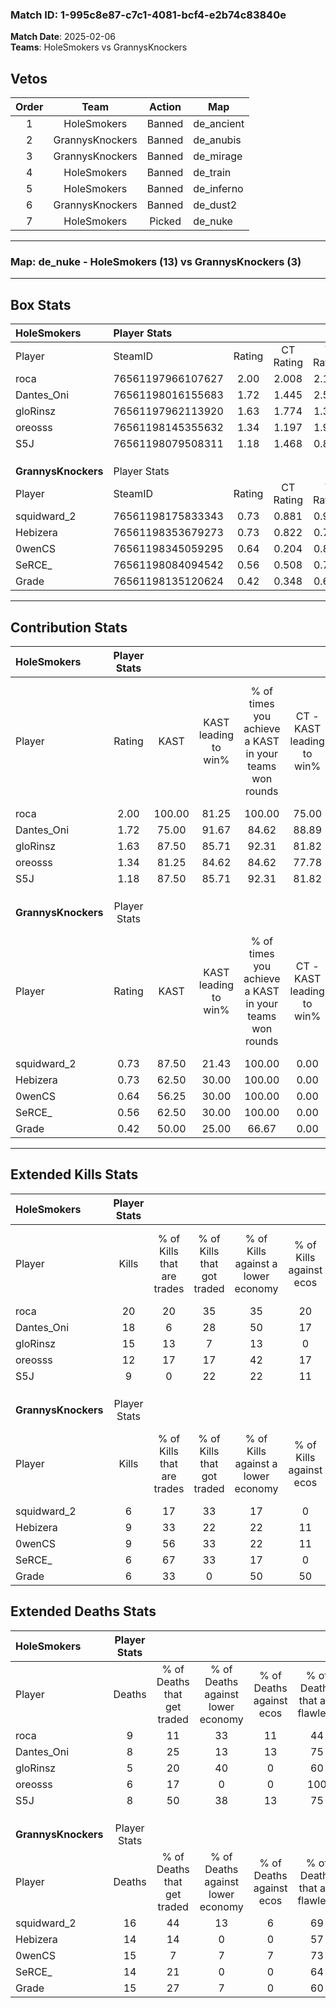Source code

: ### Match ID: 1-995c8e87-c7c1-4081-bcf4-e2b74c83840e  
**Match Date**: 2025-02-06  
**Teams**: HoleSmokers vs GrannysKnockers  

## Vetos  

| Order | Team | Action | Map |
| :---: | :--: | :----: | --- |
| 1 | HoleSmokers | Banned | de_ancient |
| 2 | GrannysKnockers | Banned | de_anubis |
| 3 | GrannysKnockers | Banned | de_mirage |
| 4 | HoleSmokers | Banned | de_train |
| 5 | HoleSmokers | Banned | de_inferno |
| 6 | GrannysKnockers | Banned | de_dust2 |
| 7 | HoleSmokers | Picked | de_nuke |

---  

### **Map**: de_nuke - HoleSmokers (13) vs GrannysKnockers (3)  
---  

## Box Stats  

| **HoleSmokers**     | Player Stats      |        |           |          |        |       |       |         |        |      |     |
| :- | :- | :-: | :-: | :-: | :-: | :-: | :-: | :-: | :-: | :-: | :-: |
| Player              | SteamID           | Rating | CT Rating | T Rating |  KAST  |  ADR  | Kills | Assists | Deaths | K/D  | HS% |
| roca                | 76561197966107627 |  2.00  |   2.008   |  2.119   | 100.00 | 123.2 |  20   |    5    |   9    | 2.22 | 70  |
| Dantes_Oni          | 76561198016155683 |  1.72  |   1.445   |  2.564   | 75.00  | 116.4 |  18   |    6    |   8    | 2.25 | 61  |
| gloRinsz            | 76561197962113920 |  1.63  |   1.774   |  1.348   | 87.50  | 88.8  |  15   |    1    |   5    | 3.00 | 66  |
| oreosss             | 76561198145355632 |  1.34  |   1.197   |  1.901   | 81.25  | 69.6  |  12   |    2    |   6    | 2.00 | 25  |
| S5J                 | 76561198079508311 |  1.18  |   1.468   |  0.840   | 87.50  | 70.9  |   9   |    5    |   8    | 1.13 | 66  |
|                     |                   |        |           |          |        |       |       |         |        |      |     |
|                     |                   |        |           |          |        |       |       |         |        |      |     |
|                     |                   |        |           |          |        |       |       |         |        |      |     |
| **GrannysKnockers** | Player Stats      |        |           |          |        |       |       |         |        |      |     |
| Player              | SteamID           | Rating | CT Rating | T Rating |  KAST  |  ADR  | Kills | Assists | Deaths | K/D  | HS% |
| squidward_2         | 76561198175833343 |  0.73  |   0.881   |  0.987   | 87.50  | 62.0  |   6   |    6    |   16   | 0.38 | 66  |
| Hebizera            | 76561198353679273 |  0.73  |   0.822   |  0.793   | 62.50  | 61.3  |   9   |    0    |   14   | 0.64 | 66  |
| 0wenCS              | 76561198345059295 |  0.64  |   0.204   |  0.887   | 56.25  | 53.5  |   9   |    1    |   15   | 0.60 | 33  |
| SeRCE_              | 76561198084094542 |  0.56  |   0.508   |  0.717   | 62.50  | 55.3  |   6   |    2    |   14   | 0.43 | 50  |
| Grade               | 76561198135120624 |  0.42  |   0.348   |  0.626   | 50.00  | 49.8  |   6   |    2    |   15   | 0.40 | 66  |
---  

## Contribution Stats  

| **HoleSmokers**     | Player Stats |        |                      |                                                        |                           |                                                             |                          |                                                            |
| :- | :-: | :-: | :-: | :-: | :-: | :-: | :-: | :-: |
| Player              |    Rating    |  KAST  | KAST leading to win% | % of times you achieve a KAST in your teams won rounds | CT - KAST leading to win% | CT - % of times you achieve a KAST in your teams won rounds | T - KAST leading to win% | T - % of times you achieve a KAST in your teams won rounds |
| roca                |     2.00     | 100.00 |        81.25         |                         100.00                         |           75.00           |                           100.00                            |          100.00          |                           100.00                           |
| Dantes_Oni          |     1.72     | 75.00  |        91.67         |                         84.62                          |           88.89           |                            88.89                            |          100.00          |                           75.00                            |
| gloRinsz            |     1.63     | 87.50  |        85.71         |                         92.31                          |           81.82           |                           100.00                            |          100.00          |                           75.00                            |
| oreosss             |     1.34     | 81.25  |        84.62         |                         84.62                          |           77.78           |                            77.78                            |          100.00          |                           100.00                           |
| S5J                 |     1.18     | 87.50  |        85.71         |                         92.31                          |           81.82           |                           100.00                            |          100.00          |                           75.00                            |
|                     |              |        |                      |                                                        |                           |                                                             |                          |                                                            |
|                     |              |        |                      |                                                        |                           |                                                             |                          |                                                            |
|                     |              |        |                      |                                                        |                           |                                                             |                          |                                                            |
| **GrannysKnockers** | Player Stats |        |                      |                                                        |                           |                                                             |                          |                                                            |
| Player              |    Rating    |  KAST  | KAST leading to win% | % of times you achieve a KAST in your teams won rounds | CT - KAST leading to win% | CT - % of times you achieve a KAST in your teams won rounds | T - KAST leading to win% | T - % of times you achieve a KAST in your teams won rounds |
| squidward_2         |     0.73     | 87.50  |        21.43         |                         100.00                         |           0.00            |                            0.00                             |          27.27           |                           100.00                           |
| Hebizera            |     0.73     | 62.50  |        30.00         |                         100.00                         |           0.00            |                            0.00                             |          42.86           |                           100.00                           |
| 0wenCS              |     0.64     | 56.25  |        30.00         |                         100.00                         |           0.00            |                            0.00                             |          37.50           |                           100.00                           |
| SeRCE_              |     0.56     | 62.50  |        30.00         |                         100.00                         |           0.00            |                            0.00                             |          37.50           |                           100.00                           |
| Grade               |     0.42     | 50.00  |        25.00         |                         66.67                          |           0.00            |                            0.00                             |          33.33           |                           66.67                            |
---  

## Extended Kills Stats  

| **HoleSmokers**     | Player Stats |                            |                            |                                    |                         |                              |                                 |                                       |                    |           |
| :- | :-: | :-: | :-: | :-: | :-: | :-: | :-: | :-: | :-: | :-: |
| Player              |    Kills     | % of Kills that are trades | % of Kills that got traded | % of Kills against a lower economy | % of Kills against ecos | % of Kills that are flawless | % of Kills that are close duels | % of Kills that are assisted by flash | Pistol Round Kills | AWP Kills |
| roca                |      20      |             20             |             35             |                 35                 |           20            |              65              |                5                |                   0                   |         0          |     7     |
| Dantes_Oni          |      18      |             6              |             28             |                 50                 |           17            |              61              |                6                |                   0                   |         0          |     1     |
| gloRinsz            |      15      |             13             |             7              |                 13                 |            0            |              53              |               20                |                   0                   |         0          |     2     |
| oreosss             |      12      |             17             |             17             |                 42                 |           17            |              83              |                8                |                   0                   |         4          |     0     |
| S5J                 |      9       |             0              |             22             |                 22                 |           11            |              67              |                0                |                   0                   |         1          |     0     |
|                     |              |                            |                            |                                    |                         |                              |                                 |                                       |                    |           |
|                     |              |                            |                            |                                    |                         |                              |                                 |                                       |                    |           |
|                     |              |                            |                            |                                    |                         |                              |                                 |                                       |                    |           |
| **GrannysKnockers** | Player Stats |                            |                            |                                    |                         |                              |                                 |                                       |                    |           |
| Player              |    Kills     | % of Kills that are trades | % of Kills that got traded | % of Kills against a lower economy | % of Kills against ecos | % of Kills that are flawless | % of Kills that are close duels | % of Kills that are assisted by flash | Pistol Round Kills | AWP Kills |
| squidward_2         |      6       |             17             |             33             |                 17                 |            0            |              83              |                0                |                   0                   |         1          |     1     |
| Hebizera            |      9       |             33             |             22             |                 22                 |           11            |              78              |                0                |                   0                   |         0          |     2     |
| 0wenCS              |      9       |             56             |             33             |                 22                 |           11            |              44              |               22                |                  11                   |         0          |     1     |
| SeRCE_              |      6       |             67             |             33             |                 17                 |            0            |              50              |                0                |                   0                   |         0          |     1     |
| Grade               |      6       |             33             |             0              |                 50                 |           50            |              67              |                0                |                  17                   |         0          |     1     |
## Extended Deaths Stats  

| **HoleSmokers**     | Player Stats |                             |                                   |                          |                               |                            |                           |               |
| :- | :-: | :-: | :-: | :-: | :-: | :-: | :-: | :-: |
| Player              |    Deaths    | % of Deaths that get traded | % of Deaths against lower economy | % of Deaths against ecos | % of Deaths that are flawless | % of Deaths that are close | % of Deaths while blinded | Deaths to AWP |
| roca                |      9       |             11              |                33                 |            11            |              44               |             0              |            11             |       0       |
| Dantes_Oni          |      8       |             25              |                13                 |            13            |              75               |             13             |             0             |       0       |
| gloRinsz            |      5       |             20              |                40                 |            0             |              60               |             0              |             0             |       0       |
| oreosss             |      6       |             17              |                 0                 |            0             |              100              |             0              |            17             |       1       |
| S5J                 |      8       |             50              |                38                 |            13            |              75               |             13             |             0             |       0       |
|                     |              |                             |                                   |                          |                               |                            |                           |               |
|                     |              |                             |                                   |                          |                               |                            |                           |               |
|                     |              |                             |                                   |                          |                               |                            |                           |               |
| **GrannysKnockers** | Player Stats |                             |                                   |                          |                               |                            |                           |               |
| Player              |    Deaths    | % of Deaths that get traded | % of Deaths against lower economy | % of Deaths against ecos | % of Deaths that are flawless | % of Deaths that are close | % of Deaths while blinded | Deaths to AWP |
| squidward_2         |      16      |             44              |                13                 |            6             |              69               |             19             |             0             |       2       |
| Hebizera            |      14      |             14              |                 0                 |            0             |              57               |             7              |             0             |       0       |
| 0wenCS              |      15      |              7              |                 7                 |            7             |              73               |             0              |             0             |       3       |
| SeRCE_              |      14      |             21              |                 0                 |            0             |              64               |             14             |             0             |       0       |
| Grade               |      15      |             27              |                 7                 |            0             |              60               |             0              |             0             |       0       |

•••

Requirement: What is needed is an exact retyping of the lines from the start of the data through the line with "Banned | de_train |", with both end lines kept and every picture left out.

Problem solution:
Source code

: ### Match ID: 1-995c8e87-c7c1-4081-bcf4-e2b74c83840e  
**Match Date**: 2025-02-06  
**Teams**: HoleSmokers vs GrannysKnockers  

## Vetos  

| Order | Team | Action | Map |
| :---: | :--: | :----: | --- |
| 1 | HoleSmokers | Banned | de_ancient |
| 2 | GrannysKnockers | Banned | de_anubis |
| 3 | GrannysKnockers | Banned | de_mirage |
| 4 | HoleSmokers | Banned | de_train |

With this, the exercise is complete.